Are you preparing to welcome the next generation of employees, while older employees retire? A critical need in this scenario: knowledge transfer – organizing, creating, capturing, and distributing knowledge within the organization, to ensure its availability for future users.

Deloitte, known for its effective knowledge management, lists the benefits. Companies can protect their intellectual capital, focus on human capital, re-orient their culture – all through an optimal knowledge sharing strategy. Other gains include linking people to people through collaboration.

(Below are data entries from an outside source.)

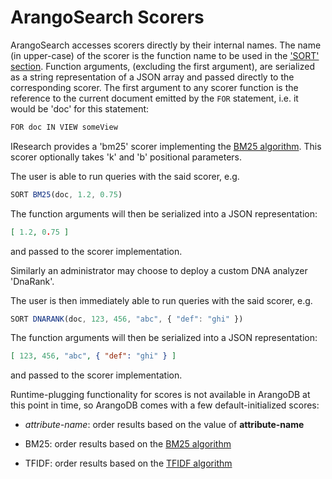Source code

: ArangoSearch Scorers
====================

ArangoSearch accesses scorers directly by their internal names. The
name (in upper-case) of the scorer is the function name to be used in the
['SORT' section](../../../AQL/Views/ArangoSearch/index.html#arangosearch-sort).
Function arguments, (excluding the first argument), are serialized as a
string representation of a JSON array and passed directly to the corresponding
scorer. The first argument to any scorer function is the reference to the 
current document emitted by the `FOR` statement, i.e. it would be 'doc' for this
statement:

```js
FOR doc IN VIEW someView
```

IResearch provides a 'bm25' scorer implementing the
[BM25 algorithm](https://en.wikipedia.org/wiki/Okapi_BM25). This scorer
optionally takes 'k' and 'b' positional parameters.

The user is able to run queries with the said scorer, e.g.

```js
SORT BM25(doc, 1.2, 0.75)
```

The function arguments will then be serialized into a JSON representation:

```json
[ 1.2, 0.75 ]
```

and passed to the scorer implementation.

Similarly an administrator may choose to deploy a custom DNA analyzer 'DnaRank'.

The user is then immediately able to run queries with the said scorer, e.g.

```js
SORT DNARANK(doc, 123, 456, "abc", { "def": "ghi" })
```

The function arguments will then be serialized into a JSON representation:

```json
[ 123, 456, "abc", { "def": "ghi" } ]
```

and passed to the scorer implementation.

Runtime-plugging functionality for scores is not available in ArangoDB at this
point in time, so ArangoDB comes with a few default-initialized scores:

- *attribute-name*: order results based on the value of **attribute-name**

- BM25: order results based on the [BM25 algorithm](https://en.wikipedia.org/wiki/Okapi_BM25)

- TFIDF: order results based on the [TFIDF algorithm](https://en.wikipedia.org/wiki/TF-IDF)
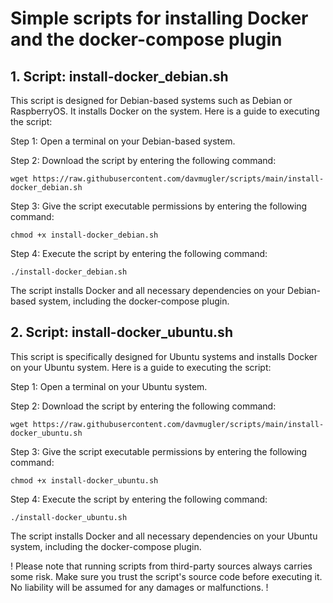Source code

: # Simple scripts for installing Docker and the docker-compose plugin

## 1. Script: install-docker_debian.sh

This script is designed for Debian-based systems such as Debian or RaspberryOS. It installs Docker on the system. Here is a guide to executing the script:

Step 1: Open a terminal on your Debian-based system.

Step 2: Download the script by entering the following command:

```shell
wget https://raw.githubusercontent.com/davmugler/scripts/main/install-docker_debian.sh
```

Step 3: Give the script executable permissions by entering the following command:

```shell
chmod +x install-docker_debian.sh
```

Step 4: Execute the script by entering the following command:

```shell
./install-docker_debian.sh
```

The script installs Docker and all necessary dependencies on your Debian-based system, including the docker-compose plugin.

## 2. Script: install-docker_ubuntu.sh

This script is specifically designed for Ubuntu systems and installs Docker on your Ubuntu system. Here is a guide to executing the script:

Step 1: Open a terminal on your Ubuntu system.

Step 2: Download the script by entering the following command:

```shell
wget https://raw.githubusercontent.com/davmugler/scripts/main/install-docker_ubuntu.sh
```

Step 3: Give the script executable permissions by entering the following command:

```shell
chmod +x install-docker_ubuntu.sh
```

Step 4: Execute the script by entering the following command:

```shell
./install-docker_ubuntu.sh
```

The script installs Docker and all necessary dependencies on your Ubuntu system, including the docker-compose plugin.

! Please note that running scripts from third-party sources always carries some risk. Make sure you trust the script's source code before executing it. No liability will be assumed for any damages or malfunctions. !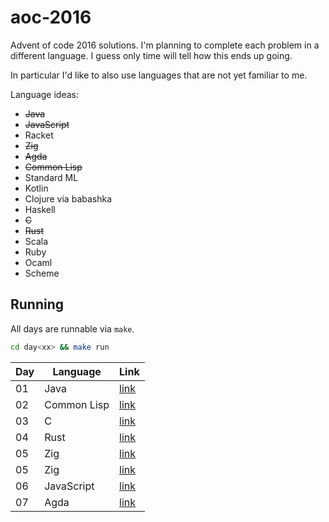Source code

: # aoc-2016

Advent of code 2016 solutions. I'm planning to complete each problem in a different language. I guess only time will tell how this ends up going.

In particular I'd like to also use languages that are not yet familiar to me.

Language ideas:
- <s>Java</s>
- <s>JavaScript</s>
- Racket
- <s>Zig</s>
- <s>Agda</s>
- <s>Common Lisp</s>
- Standard ML
- Kotlin
- Clojure via babashka
- Haskell
- <s>C</s>
- <s>Rust</s>
- Scala
- Ruby
- Ocaml
- Scheme

## Running

All days are runnable via `make`.

```sh
cd day<xx> && make run
```

| Day | Language    | Link            |
| --- | ----------- | --------------- |
| 01  | Java        | [link](./day01) |
| 02  | Common Lisp | [link](./day02) |
| 03  | C           | [link](./day03) |
| 04  | Rust        | [link](./day04) |
| 05  | Zig         | [link](./day05) |
| 05  | Zig         | [link](./day05) |
| 06  | JavaScript  | [link](./day06) |
| 07  | Agda        | [link](./day07) |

But it’s not just about a book

This knowledge is not limited to guidelines and handbooks. In fact, what’s more valuable is the experience-based, practical learning that employees gather. Often, such learning is mission critical, and needs to be shared among employees. How? Dorothy Leonard, author of Deep Smarts, a book on tools of knowledge transfer, highlights a few essentials:

  • Retain experience-based know-how. Both, technical and soft skills knowledge should be retained through the process of sharing. This includes project management skills, and maintaining relationships within as well as outside the organization.
  • Help mentors pass along their expertise. Mentors can teach through practical problem sets and hands-on diagnoses, instead of just lectures and presentations. Newcomers can learn more efficiently by keeping learning logs that chronicle their experiences, and through scheduled feedback sessions with their mentors.
  • Encourage reverse mentoring. Seniors mentor freshers, but the process could be reversed too. For example, newcomers could tutor experienced personnel across topics like  social media, design thinking, diversity trends, etc.
  • Generate new knowledge. Conduct research, benchmark, or bring in external experts whose interactions with employees can spark creativity.

It begins at the top

Such knowledge exchange depends on the active participation of experienced employees who have the wisdom to share, but not always the time. As Leonard points out, often, they are senior managers and leaders with packed schedules. If you are in a leadership position, you can play a vital role in making knowledge transfer a successful process. And ensure other leaders participate too. Here’s how:

  • Initiate it. Invest time to teach, to show your commitment to knowledge sharing. Another way of doing this: set aside a few minutes before a team meeting and ask everyone to share experiences or challenges related to a given topic.
  • Make it formal. In Leonard’s words, “Tie preservation of critical know-how to corporate strategy.” Create checklists, and templates to ensure that employees understand the importance of effective knowledge transfer. Provide tools and systems for them to use.
  • Encourage. Give your people the flexibility to seek out what they need to learn. Help them identify the gaps in their knowledge; encourage them to reach out to seniors and peers for learning.
  • Support it. Facilitate initiatives that recognize current expertise, and encourage it to be shared. A simple way of doing this: designate specific idea/ experience sharing spaces for employees.

Ready to embark on your enterprise-wide knowledge sharing program, now? Remember, that while knowledge transfer can have broad, universal checklists, each organization has to create a system suitable for its people. One size does not fit all. Find the one that works for your people, and help them harvest the critical knowledge available among their fellows.